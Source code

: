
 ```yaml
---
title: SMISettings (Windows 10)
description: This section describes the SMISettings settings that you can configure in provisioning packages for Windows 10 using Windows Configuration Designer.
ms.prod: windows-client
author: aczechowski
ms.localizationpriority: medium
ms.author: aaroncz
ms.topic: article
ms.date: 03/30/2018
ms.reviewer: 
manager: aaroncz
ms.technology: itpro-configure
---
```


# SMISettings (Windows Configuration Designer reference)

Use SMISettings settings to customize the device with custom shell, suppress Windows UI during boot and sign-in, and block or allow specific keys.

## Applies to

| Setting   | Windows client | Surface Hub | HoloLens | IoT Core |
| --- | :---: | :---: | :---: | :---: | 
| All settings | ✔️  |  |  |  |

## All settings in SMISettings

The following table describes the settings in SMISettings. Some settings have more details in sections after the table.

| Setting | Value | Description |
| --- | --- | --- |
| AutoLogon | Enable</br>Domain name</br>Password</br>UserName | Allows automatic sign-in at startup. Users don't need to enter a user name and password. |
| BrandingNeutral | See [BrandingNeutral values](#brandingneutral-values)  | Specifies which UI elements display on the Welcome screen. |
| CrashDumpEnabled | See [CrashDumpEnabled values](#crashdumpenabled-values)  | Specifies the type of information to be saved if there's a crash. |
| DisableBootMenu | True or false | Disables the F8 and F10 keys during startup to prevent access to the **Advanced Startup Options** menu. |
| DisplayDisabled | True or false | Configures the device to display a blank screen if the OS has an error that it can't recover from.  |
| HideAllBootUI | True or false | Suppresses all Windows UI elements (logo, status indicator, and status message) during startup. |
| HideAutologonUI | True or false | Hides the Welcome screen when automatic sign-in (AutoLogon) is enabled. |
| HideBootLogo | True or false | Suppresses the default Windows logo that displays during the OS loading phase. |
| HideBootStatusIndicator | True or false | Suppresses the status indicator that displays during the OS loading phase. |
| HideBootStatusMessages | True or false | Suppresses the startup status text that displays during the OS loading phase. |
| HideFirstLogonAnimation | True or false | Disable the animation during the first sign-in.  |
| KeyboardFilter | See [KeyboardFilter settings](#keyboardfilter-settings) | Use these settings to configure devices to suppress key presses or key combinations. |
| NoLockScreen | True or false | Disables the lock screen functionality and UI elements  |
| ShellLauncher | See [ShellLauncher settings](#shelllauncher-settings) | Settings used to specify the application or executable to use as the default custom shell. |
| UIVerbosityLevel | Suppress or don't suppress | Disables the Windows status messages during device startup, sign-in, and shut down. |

☆ ☆ ☆ ☆

• [What is required]: An exact copy is needed of the lines from the one containing "HideBootStatusMessages | True" through the end of the records.

• [Solution to the exercise]:
| HideBootStatusMessages | True or false | Suppresses the startup status text that displays during the OS loading phase. |
| HideFirstLogonAnimation | True or false | Disable the animation during the first sign-in.  |
| KeyboardFilter | See [KeyboardFilter settings](#keyboardfilter-settings) | Use these settings to configure devices to suppress key presses or key combinations. |
| NoLockScreen | True or false | Disables the lock screen functionality and UI elements  |
| ShellLauncher | See [ShellLauncher settings](#shelllauncher-settings) | Settings used to specify the application or executable to use as the default custom shell. |
| UIVerbosityLevel | Suppress or don't suppress | Disables the Windows status messages during device startup, sign-in, and shut down. |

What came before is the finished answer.